**** Input records ****
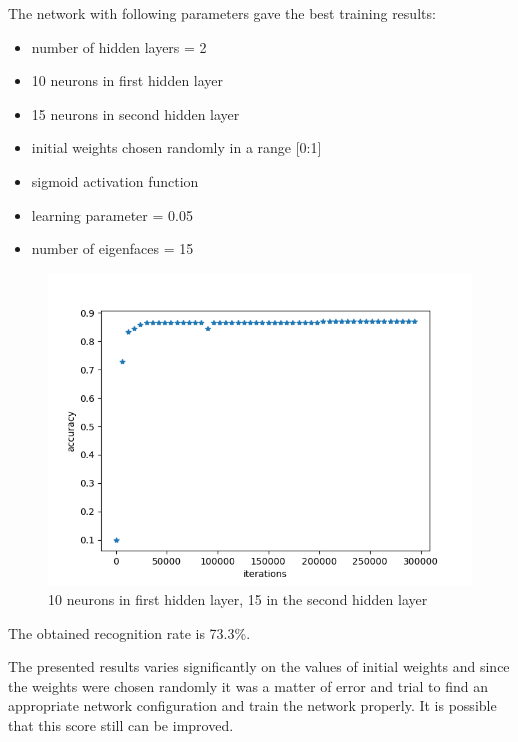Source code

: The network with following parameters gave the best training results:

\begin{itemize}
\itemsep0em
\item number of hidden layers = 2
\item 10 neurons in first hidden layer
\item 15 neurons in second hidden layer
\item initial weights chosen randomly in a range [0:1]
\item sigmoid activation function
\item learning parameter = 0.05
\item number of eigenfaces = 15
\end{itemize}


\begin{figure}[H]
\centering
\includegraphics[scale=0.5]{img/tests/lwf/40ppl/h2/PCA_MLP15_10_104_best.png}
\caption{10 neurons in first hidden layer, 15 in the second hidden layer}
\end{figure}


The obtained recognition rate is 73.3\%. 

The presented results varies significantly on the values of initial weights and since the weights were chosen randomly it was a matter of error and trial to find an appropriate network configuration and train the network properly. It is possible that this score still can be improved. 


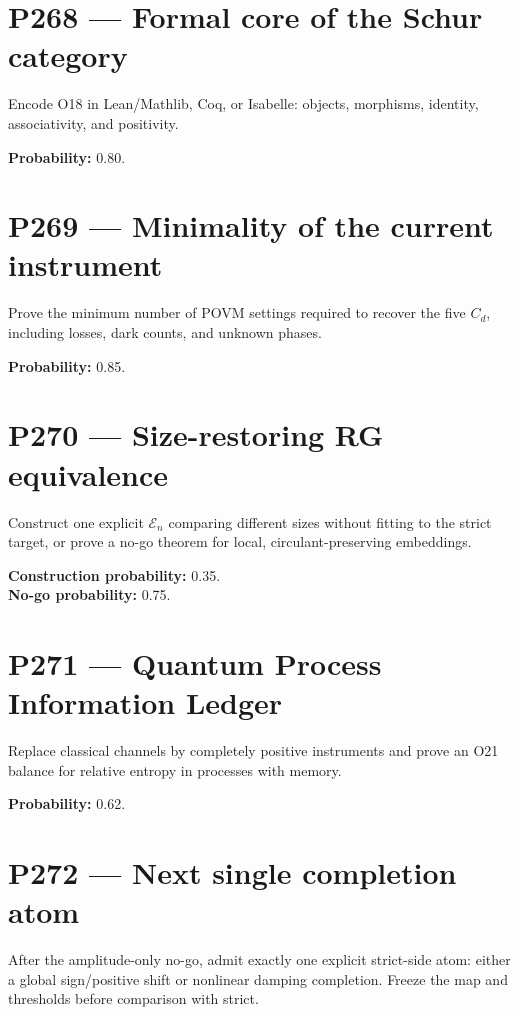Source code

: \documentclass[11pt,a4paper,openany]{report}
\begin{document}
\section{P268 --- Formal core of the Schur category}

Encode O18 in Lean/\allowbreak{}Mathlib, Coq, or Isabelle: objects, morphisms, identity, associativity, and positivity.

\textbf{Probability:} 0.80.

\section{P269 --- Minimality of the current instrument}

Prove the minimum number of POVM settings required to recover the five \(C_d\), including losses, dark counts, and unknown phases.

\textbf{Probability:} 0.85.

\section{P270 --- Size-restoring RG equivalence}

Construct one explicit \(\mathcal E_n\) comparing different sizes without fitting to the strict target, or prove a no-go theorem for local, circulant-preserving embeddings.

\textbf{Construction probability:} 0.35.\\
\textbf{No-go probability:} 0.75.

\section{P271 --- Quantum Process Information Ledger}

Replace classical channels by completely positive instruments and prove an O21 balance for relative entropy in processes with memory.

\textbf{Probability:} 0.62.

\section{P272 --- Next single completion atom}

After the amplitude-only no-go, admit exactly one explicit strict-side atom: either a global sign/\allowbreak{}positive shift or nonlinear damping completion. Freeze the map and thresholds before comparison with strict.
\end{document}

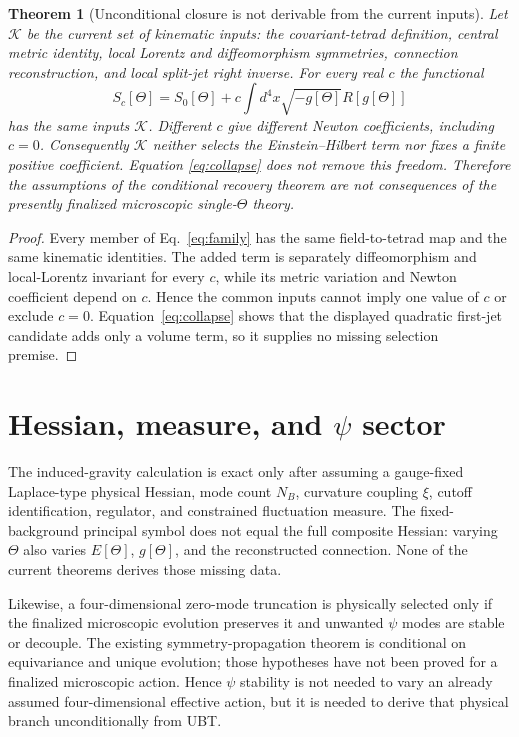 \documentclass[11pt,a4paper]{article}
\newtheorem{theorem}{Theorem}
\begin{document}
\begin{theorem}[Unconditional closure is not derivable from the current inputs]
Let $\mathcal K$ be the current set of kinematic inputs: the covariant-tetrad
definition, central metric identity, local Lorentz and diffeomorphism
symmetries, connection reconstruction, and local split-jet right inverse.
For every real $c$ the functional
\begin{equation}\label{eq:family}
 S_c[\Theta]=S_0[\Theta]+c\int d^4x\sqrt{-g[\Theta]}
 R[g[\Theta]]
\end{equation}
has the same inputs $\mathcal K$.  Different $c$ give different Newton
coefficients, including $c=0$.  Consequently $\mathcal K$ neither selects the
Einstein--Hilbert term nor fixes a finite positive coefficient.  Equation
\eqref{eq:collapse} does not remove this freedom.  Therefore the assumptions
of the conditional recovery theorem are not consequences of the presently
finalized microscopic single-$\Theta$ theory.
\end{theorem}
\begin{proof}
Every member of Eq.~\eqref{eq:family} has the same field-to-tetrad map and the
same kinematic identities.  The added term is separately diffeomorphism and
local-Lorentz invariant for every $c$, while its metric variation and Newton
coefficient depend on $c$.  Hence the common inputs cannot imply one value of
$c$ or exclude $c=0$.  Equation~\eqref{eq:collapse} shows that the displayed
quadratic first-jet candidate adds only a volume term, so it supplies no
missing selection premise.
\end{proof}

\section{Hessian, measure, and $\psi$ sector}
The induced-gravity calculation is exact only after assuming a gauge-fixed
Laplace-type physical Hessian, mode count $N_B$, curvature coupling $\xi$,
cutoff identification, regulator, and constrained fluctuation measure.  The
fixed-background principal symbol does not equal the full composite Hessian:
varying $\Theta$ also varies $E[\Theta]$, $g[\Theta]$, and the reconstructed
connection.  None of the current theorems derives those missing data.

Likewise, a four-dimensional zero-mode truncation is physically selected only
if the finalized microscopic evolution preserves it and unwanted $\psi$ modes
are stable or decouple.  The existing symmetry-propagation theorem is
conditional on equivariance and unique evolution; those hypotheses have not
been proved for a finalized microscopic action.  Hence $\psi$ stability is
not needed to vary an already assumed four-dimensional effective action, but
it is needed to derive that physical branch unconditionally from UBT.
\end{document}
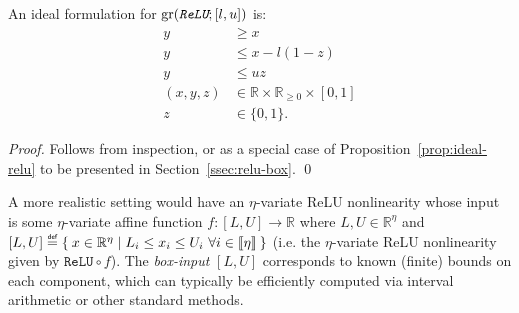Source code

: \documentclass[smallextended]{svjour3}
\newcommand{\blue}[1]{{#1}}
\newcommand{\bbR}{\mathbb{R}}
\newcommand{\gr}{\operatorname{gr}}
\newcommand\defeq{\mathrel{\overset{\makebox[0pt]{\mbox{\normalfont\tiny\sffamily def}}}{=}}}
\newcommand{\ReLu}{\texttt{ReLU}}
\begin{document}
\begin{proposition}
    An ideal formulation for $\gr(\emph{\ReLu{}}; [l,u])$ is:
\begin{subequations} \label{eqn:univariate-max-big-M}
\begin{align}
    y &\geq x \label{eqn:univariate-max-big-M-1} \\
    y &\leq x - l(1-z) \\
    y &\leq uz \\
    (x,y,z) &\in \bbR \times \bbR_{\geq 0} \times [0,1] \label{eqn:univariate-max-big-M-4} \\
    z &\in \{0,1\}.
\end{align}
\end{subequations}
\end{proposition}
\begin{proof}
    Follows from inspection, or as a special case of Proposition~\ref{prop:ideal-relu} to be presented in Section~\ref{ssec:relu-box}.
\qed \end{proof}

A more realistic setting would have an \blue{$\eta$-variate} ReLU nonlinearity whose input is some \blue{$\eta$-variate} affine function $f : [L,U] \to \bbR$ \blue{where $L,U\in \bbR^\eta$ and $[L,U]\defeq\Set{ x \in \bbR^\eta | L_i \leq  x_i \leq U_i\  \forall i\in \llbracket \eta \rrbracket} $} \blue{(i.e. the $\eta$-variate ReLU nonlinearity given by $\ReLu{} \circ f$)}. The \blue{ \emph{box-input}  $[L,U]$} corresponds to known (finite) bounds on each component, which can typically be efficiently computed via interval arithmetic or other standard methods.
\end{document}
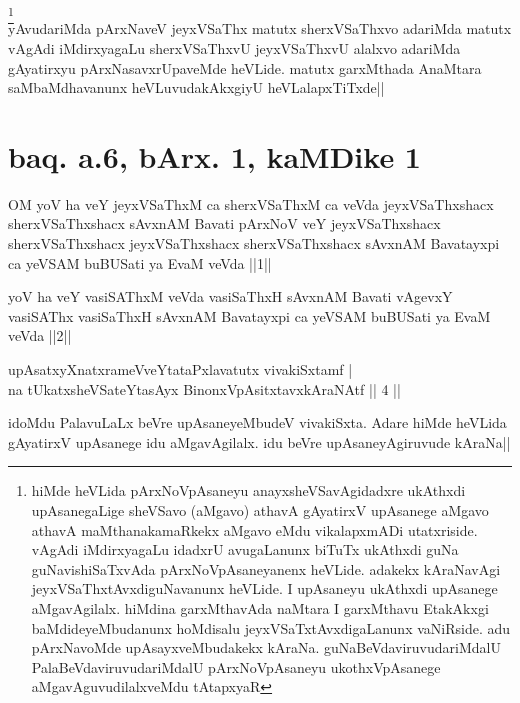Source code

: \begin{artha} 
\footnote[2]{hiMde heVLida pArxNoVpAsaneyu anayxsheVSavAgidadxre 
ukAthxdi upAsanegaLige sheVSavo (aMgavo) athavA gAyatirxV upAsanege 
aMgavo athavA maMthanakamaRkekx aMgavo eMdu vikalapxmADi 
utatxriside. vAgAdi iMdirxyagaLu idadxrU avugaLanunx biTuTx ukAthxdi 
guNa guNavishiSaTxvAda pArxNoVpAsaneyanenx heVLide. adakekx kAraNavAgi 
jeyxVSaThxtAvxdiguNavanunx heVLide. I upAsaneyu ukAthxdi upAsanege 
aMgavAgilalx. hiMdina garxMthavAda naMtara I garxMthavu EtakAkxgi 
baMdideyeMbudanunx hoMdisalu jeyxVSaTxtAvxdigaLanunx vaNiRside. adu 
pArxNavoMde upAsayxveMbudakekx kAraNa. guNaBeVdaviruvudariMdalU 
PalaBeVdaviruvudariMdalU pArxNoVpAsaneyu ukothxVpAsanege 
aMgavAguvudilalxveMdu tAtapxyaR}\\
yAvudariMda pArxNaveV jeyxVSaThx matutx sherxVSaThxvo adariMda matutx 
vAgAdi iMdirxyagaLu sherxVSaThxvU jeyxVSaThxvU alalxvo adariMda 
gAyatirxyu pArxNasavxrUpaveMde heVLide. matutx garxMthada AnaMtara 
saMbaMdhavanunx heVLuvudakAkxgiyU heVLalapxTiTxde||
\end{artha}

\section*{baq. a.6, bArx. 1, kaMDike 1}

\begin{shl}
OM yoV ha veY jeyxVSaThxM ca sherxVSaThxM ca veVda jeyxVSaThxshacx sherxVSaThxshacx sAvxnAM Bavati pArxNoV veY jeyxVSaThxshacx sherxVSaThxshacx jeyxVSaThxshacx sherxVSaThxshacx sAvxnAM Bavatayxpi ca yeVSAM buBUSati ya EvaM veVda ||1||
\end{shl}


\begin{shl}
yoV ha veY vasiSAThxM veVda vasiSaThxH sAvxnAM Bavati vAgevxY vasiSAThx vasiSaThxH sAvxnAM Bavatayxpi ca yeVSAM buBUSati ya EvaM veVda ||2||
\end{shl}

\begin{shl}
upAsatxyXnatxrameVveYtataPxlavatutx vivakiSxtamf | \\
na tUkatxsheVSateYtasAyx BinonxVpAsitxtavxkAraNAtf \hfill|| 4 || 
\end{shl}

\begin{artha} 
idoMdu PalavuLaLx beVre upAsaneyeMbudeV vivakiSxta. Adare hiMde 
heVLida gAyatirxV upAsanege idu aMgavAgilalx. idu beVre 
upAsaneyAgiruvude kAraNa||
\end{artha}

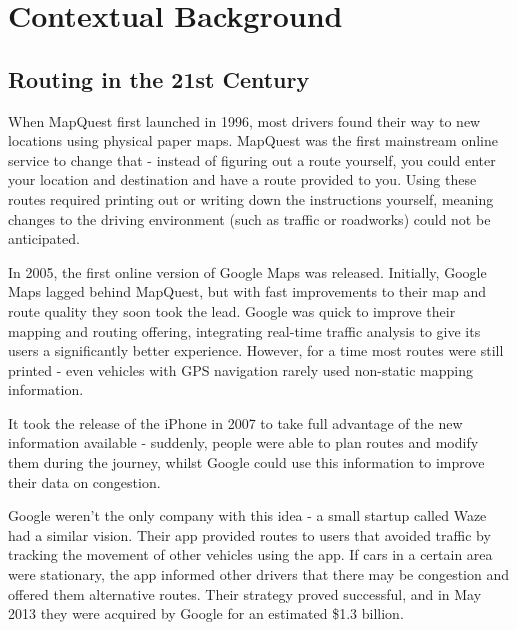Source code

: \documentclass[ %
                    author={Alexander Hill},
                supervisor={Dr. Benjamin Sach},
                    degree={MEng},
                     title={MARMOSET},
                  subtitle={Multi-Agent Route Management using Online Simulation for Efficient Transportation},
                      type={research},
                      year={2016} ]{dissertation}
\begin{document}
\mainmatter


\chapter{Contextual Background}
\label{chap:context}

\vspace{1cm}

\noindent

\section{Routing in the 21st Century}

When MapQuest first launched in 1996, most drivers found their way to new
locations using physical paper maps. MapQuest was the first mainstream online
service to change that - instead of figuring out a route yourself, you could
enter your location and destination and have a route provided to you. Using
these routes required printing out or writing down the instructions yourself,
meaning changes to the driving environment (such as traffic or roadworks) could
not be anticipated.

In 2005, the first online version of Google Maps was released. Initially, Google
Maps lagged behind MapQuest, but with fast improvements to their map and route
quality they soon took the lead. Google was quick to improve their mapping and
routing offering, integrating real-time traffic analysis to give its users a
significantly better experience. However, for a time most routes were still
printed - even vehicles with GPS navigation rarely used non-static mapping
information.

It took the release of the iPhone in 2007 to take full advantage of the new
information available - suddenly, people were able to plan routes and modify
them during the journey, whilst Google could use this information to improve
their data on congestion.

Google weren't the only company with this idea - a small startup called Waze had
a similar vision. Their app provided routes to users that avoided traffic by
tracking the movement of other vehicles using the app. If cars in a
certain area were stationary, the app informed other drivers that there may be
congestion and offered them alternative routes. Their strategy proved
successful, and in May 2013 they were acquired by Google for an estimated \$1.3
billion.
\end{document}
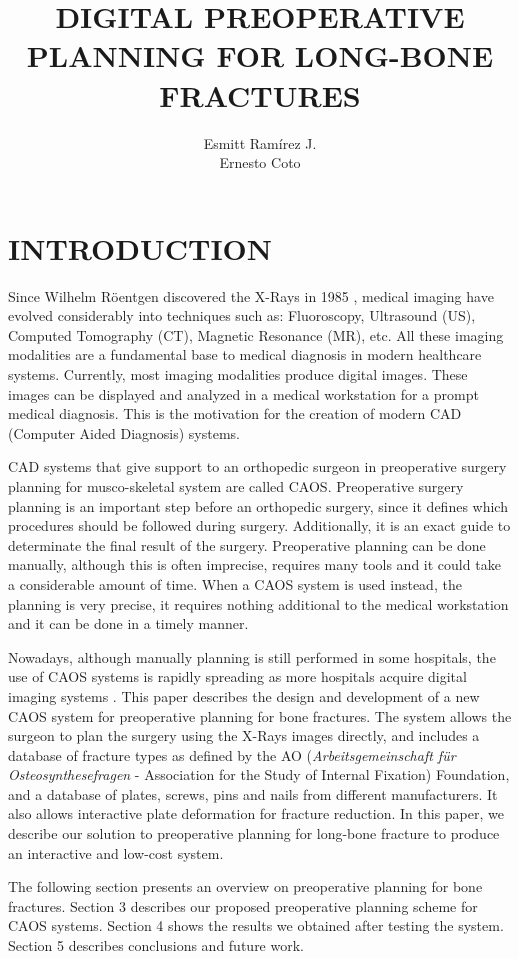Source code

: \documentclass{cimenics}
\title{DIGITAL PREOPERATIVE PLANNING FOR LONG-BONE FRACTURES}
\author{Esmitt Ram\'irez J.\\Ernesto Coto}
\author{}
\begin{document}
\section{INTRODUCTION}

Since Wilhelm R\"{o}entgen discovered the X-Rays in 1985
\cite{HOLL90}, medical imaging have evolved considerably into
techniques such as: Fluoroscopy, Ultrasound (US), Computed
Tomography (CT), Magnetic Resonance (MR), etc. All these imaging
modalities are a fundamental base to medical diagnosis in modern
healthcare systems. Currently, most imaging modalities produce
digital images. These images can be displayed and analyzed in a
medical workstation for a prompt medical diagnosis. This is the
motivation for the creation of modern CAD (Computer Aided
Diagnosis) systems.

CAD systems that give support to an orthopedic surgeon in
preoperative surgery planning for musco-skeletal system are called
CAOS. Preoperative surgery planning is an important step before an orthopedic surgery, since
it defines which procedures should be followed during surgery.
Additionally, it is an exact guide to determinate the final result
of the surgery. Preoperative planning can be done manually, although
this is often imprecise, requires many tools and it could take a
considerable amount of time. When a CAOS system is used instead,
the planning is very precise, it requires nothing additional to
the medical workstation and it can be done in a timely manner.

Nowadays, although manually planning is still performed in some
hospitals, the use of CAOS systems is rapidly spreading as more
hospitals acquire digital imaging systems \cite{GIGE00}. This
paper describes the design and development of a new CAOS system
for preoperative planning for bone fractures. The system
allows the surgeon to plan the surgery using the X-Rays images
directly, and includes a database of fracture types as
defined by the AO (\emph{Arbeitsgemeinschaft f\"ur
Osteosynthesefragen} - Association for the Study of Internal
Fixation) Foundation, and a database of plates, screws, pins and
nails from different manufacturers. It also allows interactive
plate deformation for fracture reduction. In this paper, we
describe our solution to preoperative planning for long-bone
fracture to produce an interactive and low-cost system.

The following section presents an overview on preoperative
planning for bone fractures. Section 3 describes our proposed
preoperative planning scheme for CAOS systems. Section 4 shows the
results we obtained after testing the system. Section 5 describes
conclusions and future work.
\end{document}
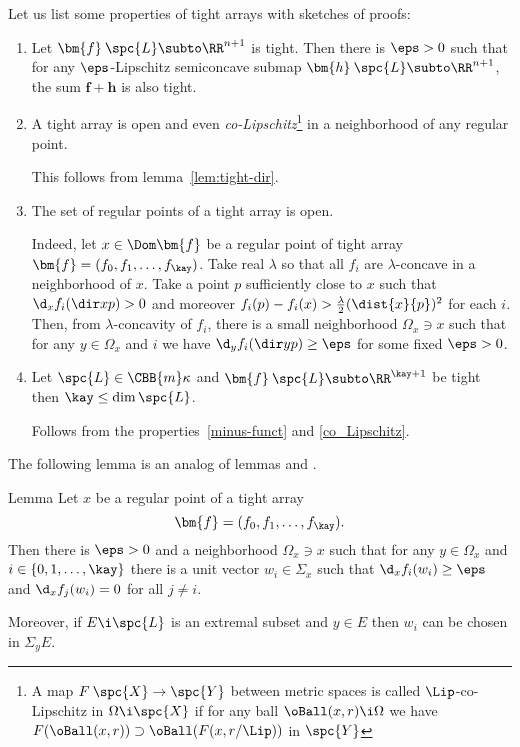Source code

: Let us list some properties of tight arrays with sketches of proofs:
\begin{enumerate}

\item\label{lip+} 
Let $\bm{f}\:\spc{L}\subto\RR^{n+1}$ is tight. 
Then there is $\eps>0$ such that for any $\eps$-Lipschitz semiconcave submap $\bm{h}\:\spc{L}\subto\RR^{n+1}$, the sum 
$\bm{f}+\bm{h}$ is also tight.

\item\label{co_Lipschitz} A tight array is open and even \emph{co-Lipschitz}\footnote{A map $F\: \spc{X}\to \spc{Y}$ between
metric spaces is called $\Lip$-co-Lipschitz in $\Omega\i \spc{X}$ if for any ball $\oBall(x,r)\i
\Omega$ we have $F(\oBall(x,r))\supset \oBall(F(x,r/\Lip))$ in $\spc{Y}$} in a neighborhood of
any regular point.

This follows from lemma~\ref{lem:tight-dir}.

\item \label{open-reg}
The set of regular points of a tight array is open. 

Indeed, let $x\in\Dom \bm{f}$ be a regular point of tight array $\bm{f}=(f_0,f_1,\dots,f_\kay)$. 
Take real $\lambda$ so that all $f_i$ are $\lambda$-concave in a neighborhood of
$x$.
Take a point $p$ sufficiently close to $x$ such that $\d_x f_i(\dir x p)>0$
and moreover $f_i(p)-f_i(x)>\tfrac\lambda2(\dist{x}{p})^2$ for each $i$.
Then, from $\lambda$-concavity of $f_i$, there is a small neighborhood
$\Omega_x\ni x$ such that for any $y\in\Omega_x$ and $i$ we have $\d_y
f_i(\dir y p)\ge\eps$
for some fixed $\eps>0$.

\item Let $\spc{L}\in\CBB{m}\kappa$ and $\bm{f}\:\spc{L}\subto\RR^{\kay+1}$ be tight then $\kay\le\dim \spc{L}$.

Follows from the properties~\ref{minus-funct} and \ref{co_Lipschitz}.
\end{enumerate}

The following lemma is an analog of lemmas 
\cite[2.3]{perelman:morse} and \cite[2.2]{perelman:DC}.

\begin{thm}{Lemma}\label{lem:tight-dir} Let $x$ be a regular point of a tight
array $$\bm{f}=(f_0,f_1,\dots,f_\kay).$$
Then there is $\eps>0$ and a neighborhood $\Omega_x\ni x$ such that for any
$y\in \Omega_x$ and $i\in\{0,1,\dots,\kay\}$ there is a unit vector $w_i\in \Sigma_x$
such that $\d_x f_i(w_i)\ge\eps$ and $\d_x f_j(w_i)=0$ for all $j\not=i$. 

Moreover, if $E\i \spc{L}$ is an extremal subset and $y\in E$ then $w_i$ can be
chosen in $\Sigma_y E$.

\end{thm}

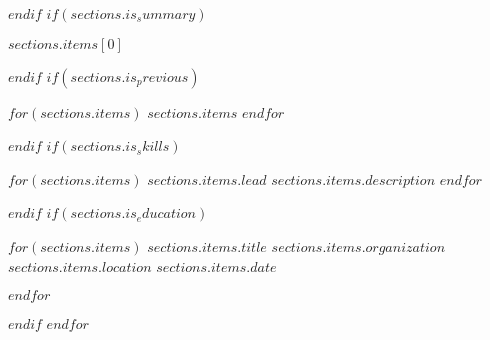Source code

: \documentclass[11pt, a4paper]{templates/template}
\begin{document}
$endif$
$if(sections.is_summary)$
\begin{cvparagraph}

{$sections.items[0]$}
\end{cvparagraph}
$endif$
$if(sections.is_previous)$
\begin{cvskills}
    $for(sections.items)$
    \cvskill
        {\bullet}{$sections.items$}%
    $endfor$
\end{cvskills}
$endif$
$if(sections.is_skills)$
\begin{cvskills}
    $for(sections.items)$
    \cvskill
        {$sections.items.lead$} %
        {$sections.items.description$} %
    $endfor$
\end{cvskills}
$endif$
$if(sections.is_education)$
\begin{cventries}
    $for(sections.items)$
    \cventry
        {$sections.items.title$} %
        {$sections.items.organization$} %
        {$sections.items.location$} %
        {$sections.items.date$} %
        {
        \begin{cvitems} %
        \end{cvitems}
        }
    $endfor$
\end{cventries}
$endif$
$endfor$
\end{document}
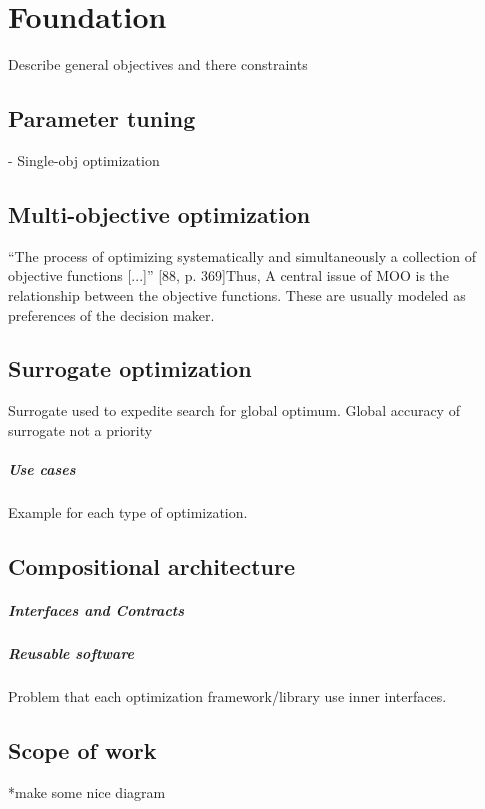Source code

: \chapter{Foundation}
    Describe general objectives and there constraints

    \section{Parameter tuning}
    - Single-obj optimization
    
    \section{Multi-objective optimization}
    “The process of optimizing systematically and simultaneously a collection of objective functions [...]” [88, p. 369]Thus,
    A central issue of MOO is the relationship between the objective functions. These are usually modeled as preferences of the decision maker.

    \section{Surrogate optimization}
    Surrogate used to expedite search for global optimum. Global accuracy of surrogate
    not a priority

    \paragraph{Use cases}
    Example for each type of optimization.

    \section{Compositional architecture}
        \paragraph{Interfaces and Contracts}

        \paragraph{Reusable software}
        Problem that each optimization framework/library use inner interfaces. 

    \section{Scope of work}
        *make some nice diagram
****
## Activity
Would you copy all lines in the records where the string "When" appears?

## Task solution
When MapQuest first launched in 1996, most drivers found their way to new
considerable amount of time. When a CAOS system is used instead,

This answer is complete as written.